A second round of balloting will be held October 28, which leaves the final results inconclusive. Of the 141 members of the Lithuanian Seimas (Parliament), 71 are elected in single-member constituencies and 70 in proportional elections with a hurdle of 5 percent for representation.
The big winner was the populist Labor Party headed by the Russian-born businessman Viktor Uspaskich with 20.2 percent of the vote (up from 9.0 percent in 2008), followed by the Social Democratic Party, the former Communist Party, led by Algirdas Butkevicius with 18.6 percent (up from 11.7 percent in 2008). They are set to form a government with the Order and Justice Party (7.4 percent of the vote, compared with 12.7percent in 2008) of Rolandas Paksas, who was impeached and ousted as president for having received illicit campaign financing from Russian business in 2004. These three parties should be sufficient to form a government because many small parties fell below the 5 percent hurdle for representation.
Given the opinion polls ahead of the election, the surprise was that the government parties were not routed altogether. The conservative Homeland Union of Prime Minister Kubilius received 14.8 percent of the votes, down from 19.7 percent in 2008. His partner, the Liberal Movement, actually increased its shares to 8.3 percent from 5.7 percent in 2008. But two other government parties had imploded long ago, one in a corruption scandal.
The vote against austerity policies in Lithuania was similar to the results in recent elections in Hungary, Slovakia, and Serbia. Like its northern neighbors, Estonia and Latvia, Lithuania was hit hard by the global liquidity freeze in 2008, and faced an output fall of no less than 14.8 percent in 2009. Even so, Lithuania managed to get out of the crisis without international emergency aid. It returned to growth in 2010, and achieved a sound growth rate of 5.9 percent in 2011. The forecast growth this year is 3.4 percent, which might become the second highest in the European Union. The yield on its ten-year bonds has fallen to 3.54 percent, reflecting the international confidence in Lithuania's economy.
However, the fiscal adjustment was severe, no less than 12 percent of GDP in 2009–10. Kubilius, who was prime minister also in 1999–2000 after the Russian financial crash, is used to handling crises. He cut public expenditures and wages, while he essentially only raised indirect taxes. Lithuania has a flat personal income tax and corporate profit tax of only 15 percent, but a value-added tax of 21 percent. The main public concerns have been low incomes, unemployment, and emigration. Unemployment peaked at 18.3 percent in the second quarter of 2010, and it has now fallen to 13.3 percent. Lithuania's population has shrunk from 3.7 million in 1990 to 3.0 million at present because of low birth rates and Lithuanians leaving their country to seek employment or education elsewhere, as in most of the eastern part of Europe. In particular, the winner Uspaskich has made unaffordable populist promises like raising the minimum wage by 78 percent, but Lithuania has no means to carry out such a commitment, and the more fiscally responsible social democrats are not likely to accept such proposals.

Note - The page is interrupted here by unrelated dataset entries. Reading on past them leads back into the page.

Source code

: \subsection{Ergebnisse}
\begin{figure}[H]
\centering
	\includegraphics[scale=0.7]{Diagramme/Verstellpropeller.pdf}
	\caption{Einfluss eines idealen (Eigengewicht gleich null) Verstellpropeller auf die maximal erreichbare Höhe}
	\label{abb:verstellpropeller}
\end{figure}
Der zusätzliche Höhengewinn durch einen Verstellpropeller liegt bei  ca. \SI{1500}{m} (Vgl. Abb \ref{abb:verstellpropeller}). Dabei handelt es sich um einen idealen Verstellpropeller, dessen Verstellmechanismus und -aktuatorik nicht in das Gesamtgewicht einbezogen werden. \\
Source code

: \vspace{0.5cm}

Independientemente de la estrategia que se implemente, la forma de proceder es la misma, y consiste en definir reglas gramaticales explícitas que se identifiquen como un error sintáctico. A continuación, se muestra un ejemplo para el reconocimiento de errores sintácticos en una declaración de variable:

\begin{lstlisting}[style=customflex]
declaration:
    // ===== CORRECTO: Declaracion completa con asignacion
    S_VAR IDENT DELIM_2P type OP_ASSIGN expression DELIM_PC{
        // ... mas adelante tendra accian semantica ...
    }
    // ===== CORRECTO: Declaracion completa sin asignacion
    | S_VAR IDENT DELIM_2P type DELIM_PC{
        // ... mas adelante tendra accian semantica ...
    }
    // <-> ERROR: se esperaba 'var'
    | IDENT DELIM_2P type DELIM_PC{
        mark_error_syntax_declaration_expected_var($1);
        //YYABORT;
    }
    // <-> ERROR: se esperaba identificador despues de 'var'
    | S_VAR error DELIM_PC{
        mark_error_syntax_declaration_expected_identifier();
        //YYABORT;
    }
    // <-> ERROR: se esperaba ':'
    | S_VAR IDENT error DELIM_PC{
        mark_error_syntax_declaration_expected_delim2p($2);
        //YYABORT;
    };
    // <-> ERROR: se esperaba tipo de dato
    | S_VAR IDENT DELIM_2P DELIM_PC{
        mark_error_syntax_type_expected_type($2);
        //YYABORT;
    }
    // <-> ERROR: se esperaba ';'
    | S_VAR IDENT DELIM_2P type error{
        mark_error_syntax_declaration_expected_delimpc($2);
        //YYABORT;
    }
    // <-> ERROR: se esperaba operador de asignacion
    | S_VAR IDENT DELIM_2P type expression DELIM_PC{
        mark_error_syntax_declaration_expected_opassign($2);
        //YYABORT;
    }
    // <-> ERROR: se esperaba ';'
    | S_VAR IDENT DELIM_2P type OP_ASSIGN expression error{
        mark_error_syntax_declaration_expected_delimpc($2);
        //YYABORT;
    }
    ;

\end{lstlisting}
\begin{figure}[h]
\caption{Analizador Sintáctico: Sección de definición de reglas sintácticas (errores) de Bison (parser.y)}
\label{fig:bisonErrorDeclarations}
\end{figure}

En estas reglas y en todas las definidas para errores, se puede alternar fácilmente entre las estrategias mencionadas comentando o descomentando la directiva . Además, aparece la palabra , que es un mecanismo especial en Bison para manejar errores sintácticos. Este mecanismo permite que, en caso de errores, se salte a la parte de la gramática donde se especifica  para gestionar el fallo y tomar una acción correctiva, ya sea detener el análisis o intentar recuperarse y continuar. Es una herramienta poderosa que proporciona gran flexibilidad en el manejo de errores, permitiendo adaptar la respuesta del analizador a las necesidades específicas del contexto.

Second, this was also a vote against nuclear power. Lithuania was forced by the European Union to close down its old Chernobyl-style nuclear power station in Ignalina, resulting in increased energy costs and dependence on Russia. The center-right government wanted to build a new nuclear power station and had negotiated a contract with the Japanese company Hitachi to do so. On election day, a non-binding referendum on the nuclear power plant was also held. The referendum had been requested by the left, and 62.7 percent of the voters rejected the project, while only 34.1 percent approved of it. Lithuania's tough stand against Russia's energy policies might soften, but only somewhat.
Third, it was a vote against early accession to the euro. Until recently, Kubilius has—like Latvian Prime Minister Valdis Dombrovskis—insisted on his country joining the euro area in 2014. Its low budget deficit, inflation, and public debt should make that possible. Its public debt is only 39 percent of GDP. The left is not against adopting the euro, but it would prefer to wait until the euro crisis is over—that is, until 2015 or 2016.
So why did Kubilius lose, when his center-right colleagues in Estonia and Latvia both won parliamentary elections last year? They have all pursued similar policies and they have achieved equally good results. One difference lies in personality. Kubilius is perceived as honest and responsible but dour, and he has been less successful in selling his policies. Yet, this election result follows the historic electoral pattern in Lithuania: Incumbent governments always lose elections and the swings are usually big. Kubilius is the country's 15th prime minister since its renewed independence in 1991, and his government is actually the first one in Lithuania to have stayed for a full electoral term of four years.
The key difference is that unlike Estonia and Latvia, Lithuania has a credible social democratic alternative, because the Lithuanian Communist Party has reformed credibly since the Soviet era. Therefore, Lithuanian politics are organized around the Social Democratic Party, once led by old communist leader Algirdas Brazauskas, and the conservative party, once led by Lithuania's independence leader Vytautas Landsbergis. Now Butkevicius and Kubilius have taken over their alternating anchor roles.
The likely rise of Uspaskich to the post of prime minister raises some questions about whether Lithuania can embrace financial discipline. But with its multi-party system, the Lithuanian parliament is used to ousting governments that underperform. The consensus is that little of Kubilius' fiscal policies will change, because they do follow the Lithuanian tradition. The euro accession will probably be delayed by one or two years, and the biggest change might lie in energy policy. Lithuania will remain a loyal member of the European Union and the North Atlantic Treaty Organization (NATO).